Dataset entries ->
========
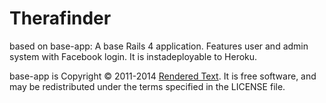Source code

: # Therafinder

 based on base-app: A base Rails 4 application. Features user and admin system with Facebook login. It is instadeployable to Heroku.


base-app is Copyright © 2011-2014 [Rendered Text](http://renderedtext.com). It is free software, and may be redistributed under the terms specified in the LICENSE file.
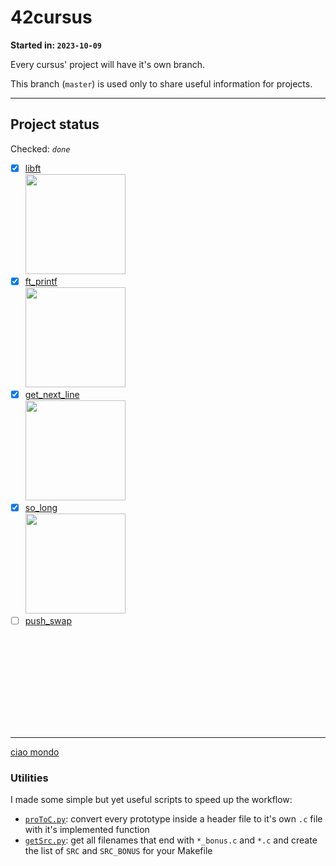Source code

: # 42cursus

**Started in: `2023-10-09`**

Every cursus' project will have it's own branch.

This branch (`master`) is used only to share useful information for projects.

---

## Project status

Checked: *`done`*

- [x] [libft<br><img src="https://github.com/Sandoramix/42cursus/assets/70036883/94a9fac7-a6a1-43b8-b80f-f20e3f65c8bf" style="height: 160px;object-fit: scale-down;">](https://github.com/Sandoramix/42cursus/tree/libft)
- [x] [ft_printf<br><img src="https://github.com/Sandoramix/42cursus/assets/70036883/6b116105-06d1-4915-98bd-6355513e55d6" style="height: 160px;object-fit: scale-down;">](https://github.com/Sandoramix/42cursus/tree/ft_printf)
- [x] [get_next_line<br><img src="https://github.com/Sandoramix/42cursus/assets/70036883/8485fb9f-0ef5-47b0-a663-3cfcf90bf989" style="height: 160px;object-fit: scale-down;">](https://github.com/Sandoramix/42cursus/tree/get_next_line)
- [x] [so_long<br><img src="https://github.com/Sandoramix/42cursus/assets/70036883/73b400a6-2203-4cba-ac40-64c1101ed8d9" style="height: 160px;object-fit: scale-down;">](https://github.com/Sandoramix/42cursus/tree/so_long)
- [ ] [push_swap<br><img  style="height: 160px;object-fit: scale-down;">](https://github.com/Sandoramix/42cursus/tree/push_swap)
---

<a href="https://github.com/Sandoramix/42cursus/tree/get_next_line" target="_blank"> ciao mondo<a/>

### Utilities

I made some simple but yet useful scripts to speed up the workflow:

- [`proToC.py`]("./utils/proToC.py"): convert every prototype inside a header file to it's own `.c` file with it's implemented function
- [`getSrc.py`]("./utils/getSrc.py"): get all filenames that end with `*_bonus.c` and `*.c` and create the list of `SRC` and `SRC_BONUS` for your Makefile
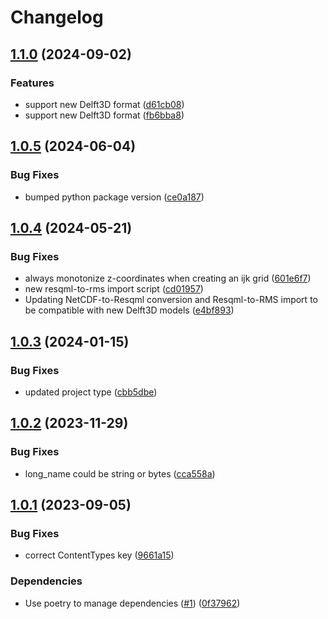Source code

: # Changelog

## [1.1.0](https://github.com/equinor/nrresqml/compare/v1.0.5...v1.1.0) (2024-09-02)


### Features

* support new Delft3D format ([d61cb08](https://github.com/equinor/nrresqml/commit/d61cb08ce458ccea6fbb8ab18648a549491273d8))
* support new Delft3D format ([fb6bba8](https://github.com/equinor/nrresqml/commit/fb6bba8c6ddef313baa1145967cbe872ef7a0823))

## [1.0.5](https://github.com/equinor/nrresqml/compare/v1.0.4...v1.0.5) (2024-06-04)


### Bug Fixes

* bumped python package version ([ce0a187](https://github.com/equinor/nrresqml/commit/ce0a187496c73932b54d858fc2782f80f1f85f9b))

## [1.0.4](https://github.com/equinor/nrresqml/compare/v1.0.3...v1.0.4) (2024-05-21)


### Bug Fixes

* always monotonize z-coordinates when creating an ijk grid ([601e6f7](https://github.com/equinor/nrresqml/commit/601e6f79adbb5c7eb9d3285e0c424bef0fe4893e))
* new resqml-to-rms import script ([cd01957](https://github.com/equinor/nrresqml/commit/cd01957d93c8a228ac8c8b42f8ac5caf41797779))
* Updating NetCDF-to-Resqml conversion and Resqml-to-RMS import to be compatible with new Delft3D models ([e4bf893](https://github.com/equinor/nrresqml/commit/e4bf89386c9370829a2c71255bf05f94bb872a65))

## [1.0.3](https://github.com/equinor/nrresqml/compare/v1.0.2...v1.0.3) (2024-01-15)


### Bug Fixes

* updated project type ([cbb5dbe](https://github.com/equinor/nrresqml/commit/cbb5dbe0125e6e6d1f2f84802699858124b7c223))

## [1.0.2](https://github.com/equinor/nrresqml/compare/v1.0.1...v1.0.2) (2023-11-29)


### Bug Fixes

* long_name could be string or bytes ([cca558a](https://github.com/equinor/nrresqml/commit/cca558abec49df30196e4239a35be2e6b84580a9))

## [1.0.1](https://github.com/equinor/nrresqml/compare/v1.0.0...v1.0.1) (2023-09-05)


### Bug Fixes

* correct ContentTypes key ([9661a15](https://github.com/equinor/nrresqml/commit/9661a15b2f94c0c7c14c0622b2e36cea7a6942d9))


### Dependencies

* Use poetry to manage dependencies ([#1](https://github.com/equinor/nrresqml/issues/1)) ([0f37962](https://github.com/equinor/nrresqml/commit/0f37962970cf850e7529729945e604d81aff92aa))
========
Note every line of the entries in which "Features" appears, and copy it down.

TASK ANSWER ->
 based on base-app: A base Rails 4 application. Features user and admin system with Facebook login. It is instadeployable to Heroku.
### Features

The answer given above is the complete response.